Mark Achtenmeier- Dubuque Seminary – main speaker

Respondents- Andrew Purves- Pittsburgh Seminary, Dale Patterson-pastor, Daryl Fisher Ogden, most recently of Bel Air Pres and Fuller Seminary, and Steve Crocco, Princeton Seminary

3 main points

  1. There is an isolation of theology. There are too many books that analyze someone who is analyzing someone who is analyzing Barth, who is analyzing Scripture. Too many books are being written that are not about Scripture but are rather about other books.
  2. The Theological world is deeply insecure. The big bet, the truth of what we are saying depends on God showing up. (Wars have been fought over this stuff). Another example- The Age of Reason saw people trying to build something secure-and then Christians buy into this thinking and try to build a secure faith on reason, or worse, we try to build a secure faith on ethics that we all agree on anyway. Don’t kill, don’t steal. We then reduce faith to a set of rules that all of society agrees on.
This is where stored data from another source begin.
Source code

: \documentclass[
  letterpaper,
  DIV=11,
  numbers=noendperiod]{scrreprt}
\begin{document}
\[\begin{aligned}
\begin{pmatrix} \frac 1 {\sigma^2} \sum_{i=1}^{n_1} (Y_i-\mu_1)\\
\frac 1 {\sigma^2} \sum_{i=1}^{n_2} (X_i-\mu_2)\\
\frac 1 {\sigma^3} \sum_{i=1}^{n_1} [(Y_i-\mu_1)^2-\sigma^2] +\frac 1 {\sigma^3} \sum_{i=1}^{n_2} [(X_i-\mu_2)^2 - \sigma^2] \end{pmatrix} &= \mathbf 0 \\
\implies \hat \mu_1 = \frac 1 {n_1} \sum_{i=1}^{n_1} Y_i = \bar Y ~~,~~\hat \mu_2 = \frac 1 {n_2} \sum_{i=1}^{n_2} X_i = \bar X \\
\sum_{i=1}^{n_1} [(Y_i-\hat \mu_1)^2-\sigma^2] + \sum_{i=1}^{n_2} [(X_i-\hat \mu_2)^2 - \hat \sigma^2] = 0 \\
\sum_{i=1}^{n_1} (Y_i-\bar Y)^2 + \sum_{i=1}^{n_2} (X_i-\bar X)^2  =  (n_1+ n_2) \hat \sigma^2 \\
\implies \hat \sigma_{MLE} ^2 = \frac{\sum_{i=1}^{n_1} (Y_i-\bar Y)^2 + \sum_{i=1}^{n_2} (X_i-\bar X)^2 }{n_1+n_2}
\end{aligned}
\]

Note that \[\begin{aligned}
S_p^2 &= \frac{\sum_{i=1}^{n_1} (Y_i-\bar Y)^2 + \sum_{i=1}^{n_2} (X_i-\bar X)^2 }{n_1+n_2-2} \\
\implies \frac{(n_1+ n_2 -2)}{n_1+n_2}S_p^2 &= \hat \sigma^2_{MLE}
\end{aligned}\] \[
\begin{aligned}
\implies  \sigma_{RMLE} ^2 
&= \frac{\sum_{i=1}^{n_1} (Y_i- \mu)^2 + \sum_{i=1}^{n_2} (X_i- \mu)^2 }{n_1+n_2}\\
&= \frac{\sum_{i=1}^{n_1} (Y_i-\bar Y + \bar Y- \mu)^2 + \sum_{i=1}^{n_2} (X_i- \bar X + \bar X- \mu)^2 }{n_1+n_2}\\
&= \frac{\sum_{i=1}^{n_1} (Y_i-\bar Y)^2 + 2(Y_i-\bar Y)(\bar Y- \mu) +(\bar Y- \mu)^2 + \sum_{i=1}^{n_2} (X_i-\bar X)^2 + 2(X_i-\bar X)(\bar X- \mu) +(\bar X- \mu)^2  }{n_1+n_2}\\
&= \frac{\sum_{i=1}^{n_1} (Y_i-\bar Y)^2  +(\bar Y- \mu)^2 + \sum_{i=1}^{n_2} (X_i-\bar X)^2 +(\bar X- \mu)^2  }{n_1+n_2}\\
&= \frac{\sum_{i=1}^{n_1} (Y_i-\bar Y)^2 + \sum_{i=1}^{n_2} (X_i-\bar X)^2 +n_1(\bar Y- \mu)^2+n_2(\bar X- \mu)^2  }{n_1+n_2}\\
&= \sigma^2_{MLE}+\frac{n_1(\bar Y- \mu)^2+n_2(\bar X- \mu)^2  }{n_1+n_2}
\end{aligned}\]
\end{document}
Enlightenment has failed.
  3. The theological task is indispensable- we no longer see the USA as us.

Followed by 6 bullets points-

  1. we are deeply burdened by disinterest in theology in the church
  2. we are very concerned about the loss of doctrinal theology
  3. signal marker- the recovery of the theology of the Trinity, this means we revisit how we speak about God. The doctrine of Fatherhood is important.
  4. We have been through an amazing liturgical renewal, the eucharist is being recovered ecumenically. We need Sacraments, not just the Word.
  5. There needs to be a reconnection of theologians to the church, as well as connections to piety. We cannot teach about God if we are not in a relationship with God.
  6. The emergence in seminaries of evangelical theologians. These theologicans are teaching confessional and classical theolgies in our seminaries.

Last thought, don’t be overly burdened by pragmatism. Not every part of theology has to be or should be immediately useful.

Repondees said Mark was right, and seemed hopeful about the future of theology in our seminaries and from there, in our denomination.